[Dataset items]
★ ★ ★
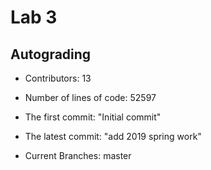 # Lab 3

## Autograding

- Contributors: 13

- Number of lines of code: 52597

- The first commit: "Initial commit" 

- The latest commit: "add 2019 spring work"

- Current Branches: master
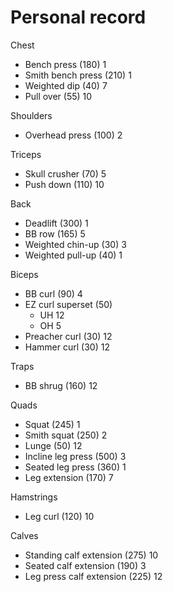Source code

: # Personal record

Chest
- Bench press (180) 1
- Smith bench press (210) 1
- Weighted dip (40) 7
- Pull over (55) 10

Shoulders
- Overhead press (100) 2

Triceps
- Skull crusher (70) 5
- Push down (110) 10

Back
- Deadlift (300) 1
- BB row (165) 5
- Weighted chin-up (30) 3
- Weighted pull-up (40) 1

Biceps
- BB curl (90) 4
- EZ curl superset (50)
  - UH 12
  - OH 5
- Preacher curl (30) 12
- Hammer curl (30) 12

Traps
- BB shrug (160) 12

Quads
- Squat (245) 1
- Smith squat (250) 2
- Lunge (50) 12
- Incline leg press (500) 3
- Seated leg press (360) 1
- Leg extension (170) 7

Hamstrings
- Leg curl (120) 10

Calves
- Standing calf extension (275) 10
- Seated calf extension (190) 3
- Leg press calf extension (225) 12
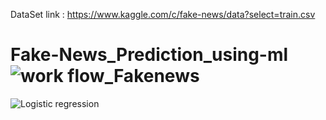 DataSet link : https://www.kaggle.com/c/fake-news/data?select=train.csv
# Fake-News_Prediction_using-ml![work flow_Fakenews](https://github.com/Vanishivani1614/Fake-News_Prediction_using-ml/assets/106384682/2fd87b0d-f3d3-4cfc-be8f-32902148e45c)
![Logistic regression](https://github.com/Vanishivani1614/Fake-News_Prediction_using-ml/assets/106384682/2046b75d-91d8-4472-b059-04f1e6f210af)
★ ★ ★
■ WHAT THIS TASK INVOLVES
The expected answer is every line in the data above that carries the string "calf".

■ WRITTEN SOLUTION
- Standing calf extension (275) 10
- Seated calf extension (190) 3
- Leg press calf extension (225) 12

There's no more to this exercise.